Apparently, only English-speaking players can lead polyglot teams.
Every other week brings a new benches-clearing kerfuffle because a player had the audacity to enjoy hitting a home run or outwardly display a feeling. Los Angeles Dodgers outfielder Yasiel Puig got into a fight because white baseball player Nick Hundley, of the San Francisco Giants, objected to the way Puig expressed anger ... at himself. This isn't out of the ordinary: Per a 2015 study by USA Today, of the 67 bench-clearing incidents over the previous five seasons, 87 percent of them involved players of different ethnicities. More than half of those incidents pitted American-born white players against foreign-born Latino players, while several more involved conflict between American-born white players and American-born Latinos.
That's what baseball does to its best, most diverse talent. Imagine how beloved but overtly emotional players in other leagues — think the NFL's Odell Beckham Jr. or the NBA's Draymond Green — would fare within MLB's stringent confines.
Meanwhile, the Institute for Diversity and Ethics in Sport found that 42.5 percent of all players on rosters on Opening Day 2017 were people of color — an all-time high for player diversity. But there was one glaring asterisk: The number of African-American players was at an all-time low of just 7.7 percent.
The Society for American Baseball Research found that the black participation in Major League Baseball hit its peak back in 1981, with 18.7 percent. Black participation then fluctuated between 16 and 18 percent until 1997 — when it dropped to 15 percent, and decreased every year until 2008. Black baseball players haven't made up at least 10 percent of the league since 2004. That means that if you're a black baseball fan, it's fairly rare that you see someone who looks like you on a Major League Baseball field.
Black viewers have responded in kind. Per Nielsen ratings released in 2017, the average viewer for a baseball telecast was a 53-year-old white man. Per a 2014 Nielsen report, African-Americans comprised just 9 percent of MLB viewers. Meanwhile, the NBA's TV-viewing audience is 45 percent black.

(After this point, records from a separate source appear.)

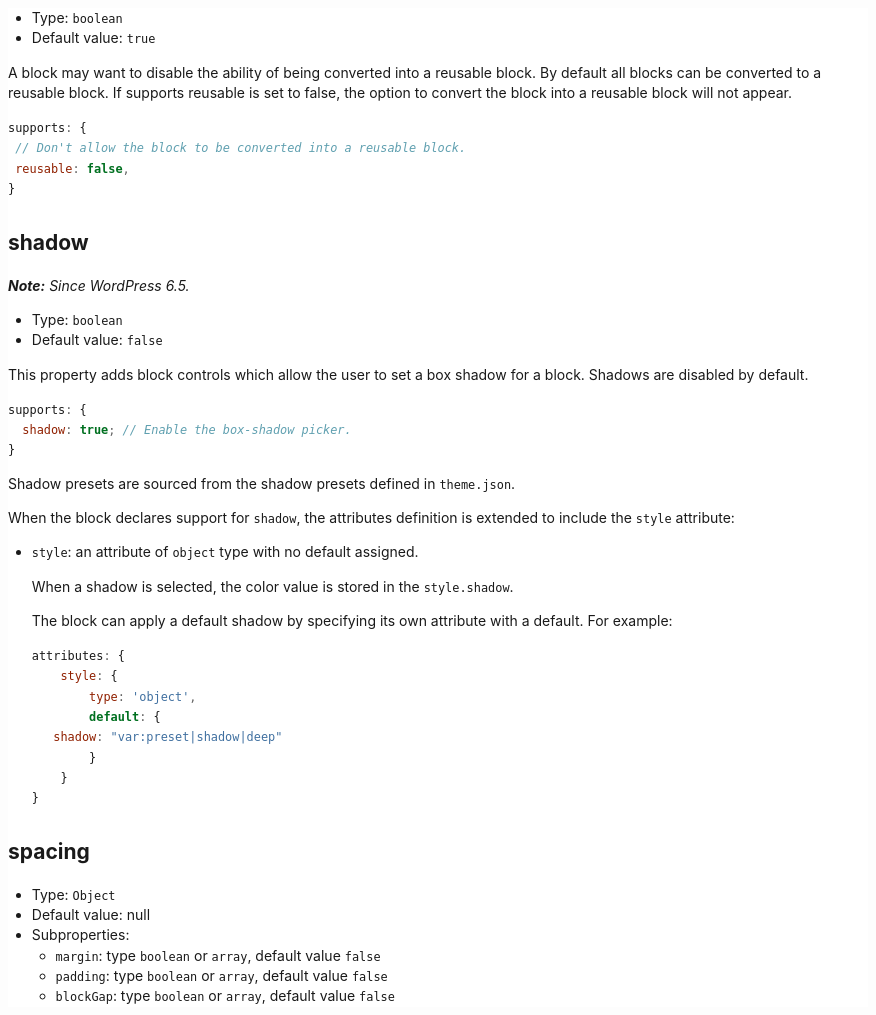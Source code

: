 - Type: `boolean`
- Default value: `true`

A block may want to disable the ability of being converted into a reusable block. By default all blocks can be converted to a reusable block. If supports reusable is set to false, the option to convert the block into a reusable block will not appear.

```js
supports: {
 // Don't allow the block to be converted into a reusable block.
 reusable: false,
}
```

## shadow

_**Note:** Since WordPress 6.5._

- Type: `boolean`
- Default value: `false`

This property adds block controls which allow the user to set a box shadow for a block. Shadows are disabled by default.

```js
supports: {
  shadow: true; // Enable the box-shadow picker.
}
```

Shadow presets are sourced from the shadow presets defined in `theme.json`.

When the block declares support for `shadow`, the attributes definition is extended to include the `style` attribute:

- `style`: an attribute of `object` type with no default assigned.

  When a shadow is selected, the color value is stored in the `style.shadow`.

  The block can apply a default shadow by specifying its own attribute with a default. For example:

  ```js
  attributes: {
      style: {
          type: 'object',
          default: {
     shadow: "var:preset|shadow|deep"
          }
      }
  }
  ```

## spacing

- Type: `Object`
- Default value: null
- Subproperties:
  - `margin`: type `boolean` or `array`, default value `false`
  - `padding`: type `boolean` or `array`, default value `false`
  - `blockGap`: type `boolean` or `array`, default value `false`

MLB could make rectifying this a priority in a variety of ways. They could establish more academies near black and brown neighborhoods, or they could work with local Little Leagues to encourage minorities' participation. They could aggressively market their best non-white talent. But that takes time and money, and as retired outfielder Torii Hunter once said, albeit indelicately: "We have a theory that baseball ... had to get some kind of dark faces, so they go to the Dominican [Republic] or Venezuela because you can get them cheaper. It's like, 'Why should I get this kid from the South Side of Chicago and ... pay him $5 million, when you can get a Dominican guy for a bag of chips?'"
If you're not going to invest in black people, why should they invest in you?
Baseball the sport is still great. The amount of young talent in the game right now should keep it healthy for awhile. But baseball the culture has some work to do if it wants to not only attract new fans, but maintain the ones it already has. I've loved baseball since I was a kid, and constantly hearing about its alleged demise hurts. But sometimes I wonder whether it's time to wash my hands of this insular sport for good.
Major League Baseball has no one to blame but itself for this moment. Just like in the United States as a whole, the league is dominated by a white male hierarchy and orthodoxy that grew accustomed to not being challenged. It is a collection of powerful people who would rather bring about their own ruin than adapt or welcome new voices.